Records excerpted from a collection
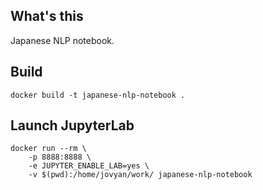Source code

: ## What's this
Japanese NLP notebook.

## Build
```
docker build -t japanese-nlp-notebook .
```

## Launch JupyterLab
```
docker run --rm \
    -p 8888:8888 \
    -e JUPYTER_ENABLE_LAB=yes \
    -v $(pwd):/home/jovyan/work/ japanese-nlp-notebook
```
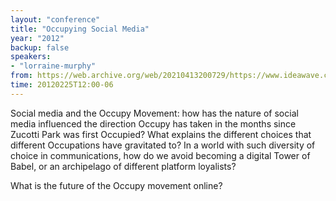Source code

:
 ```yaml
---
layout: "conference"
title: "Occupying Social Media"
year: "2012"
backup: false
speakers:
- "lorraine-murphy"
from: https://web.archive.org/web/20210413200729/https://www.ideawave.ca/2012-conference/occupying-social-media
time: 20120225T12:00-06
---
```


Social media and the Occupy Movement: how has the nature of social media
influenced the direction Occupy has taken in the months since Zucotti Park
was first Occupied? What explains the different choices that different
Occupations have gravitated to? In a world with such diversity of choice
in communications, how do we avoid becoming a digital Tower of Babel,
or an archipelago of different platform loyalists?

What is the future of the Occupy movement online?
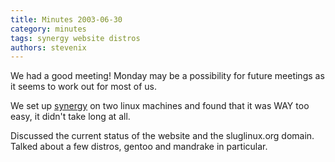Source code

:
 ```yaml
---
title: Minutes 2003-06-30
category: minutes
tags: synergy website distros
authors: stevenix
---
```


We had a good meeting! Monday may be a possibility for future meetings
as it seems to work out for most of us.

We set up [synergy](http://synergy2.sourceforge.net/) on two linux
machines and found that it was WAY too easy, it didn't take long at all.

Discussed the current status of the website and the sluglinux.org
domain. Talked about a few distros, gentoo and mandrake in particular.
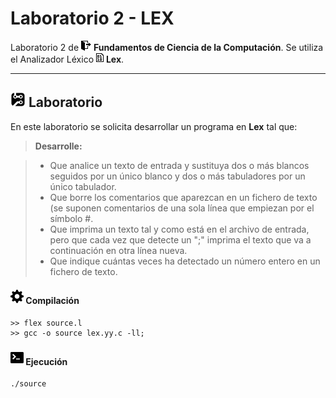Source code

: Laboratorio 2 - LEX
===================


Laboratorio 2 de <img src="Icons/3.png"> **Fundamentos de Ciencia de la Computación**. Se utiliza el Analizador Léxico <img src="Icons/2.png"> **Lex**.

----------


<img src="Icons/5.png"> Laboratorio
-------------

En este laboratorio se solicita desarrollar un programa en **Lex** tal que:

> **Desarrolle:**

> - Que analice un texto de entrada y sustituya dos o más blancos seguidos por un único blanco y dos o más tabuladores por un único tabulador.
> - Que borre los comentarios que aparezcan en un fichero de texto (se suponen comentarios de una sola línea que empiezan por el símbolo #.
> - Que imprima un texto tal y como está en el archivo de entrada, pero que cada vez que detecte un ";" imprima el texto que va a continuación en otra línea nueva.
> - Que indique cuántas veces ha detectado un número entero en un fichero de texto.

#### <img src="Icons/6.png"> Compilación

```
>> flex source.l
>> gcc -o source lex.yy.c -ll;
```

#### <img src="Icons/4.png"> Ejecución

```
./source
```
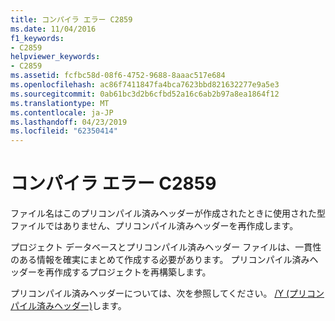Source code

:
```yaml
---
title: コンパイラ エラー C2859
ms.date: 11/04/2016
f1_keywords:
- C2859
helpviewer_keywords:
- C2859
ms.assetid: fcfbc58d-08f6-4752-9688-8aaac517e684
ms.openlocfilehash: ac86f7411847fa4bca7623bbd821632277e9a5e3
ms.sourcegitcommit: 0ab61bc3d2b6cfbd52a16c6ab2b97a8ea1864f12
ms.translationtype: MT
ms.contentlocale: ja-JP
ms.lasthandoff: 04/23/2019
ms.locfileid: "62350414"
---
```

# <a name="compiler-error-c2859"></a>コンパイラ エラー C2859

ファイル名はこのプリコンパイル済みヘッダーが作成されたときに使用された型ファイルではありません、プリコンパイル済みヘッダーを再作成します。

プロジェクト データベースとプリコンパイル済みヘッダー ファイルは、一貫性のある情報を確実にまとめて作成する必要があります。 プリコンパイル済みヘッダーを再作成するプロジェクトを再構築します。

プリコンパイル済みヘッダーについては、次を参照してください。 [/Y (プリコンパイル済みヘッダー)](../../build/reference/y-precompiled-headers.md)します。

Problem to solve - Retype the lines above exactly as they appear, from the line containing "Social media and" through the line containing "un único tabulador.", and leave out any pictures.

Reply -
Social media and the Occupy Movement: how has the nature of social media
influenced the direction Occupy has taken in the months since Zucotti Park
was first Occupied? What explains the different choices that different
Occupations have gravitated to? In a world with such diversity of choice
in communications, how do we avoid becoming a digital Tower of Babel,
or an archipelago of different platform loyalists?

What is the future of the Occupy movement online?
Source code

:
 ```yaml
---
title: Minutes 2003-06-30
category: minutes
tags: synergy website distros
authors: stevenix
---
```


We had a good meeting! Monday may be a possibility for future meetings
as it seems to work out for most of us.

We set up [synergy](http://synergy2.sourceforge.net/) on two linux
machines and found that it was WAY too easy, it didn't take long at all.

Discussed the current status of the website and the sluglinux.org
domain. Talked about a few distros, gentoo and mandrake in particular.
Source code

: Laboratorio 2 - LEX
===================


Laboratorio 2 de <img src="Icons/3.png"> **Fundamentos de Ciencia de la Computación**. Se utiliza el Analizador Léxico <img src="Icons/2.png"> **Lex**.

----------


<img src="Icons/5.png"> Laboratorio
-------------

En este laboratorio se solicita desarrollar un programa en **Lex** tal que:

> **Desarrolle:**

> - Que analice un texto de entrada y sustituya dos o más blancos seguidos por un único blanco y dos o más tabuladores por un único tabulador.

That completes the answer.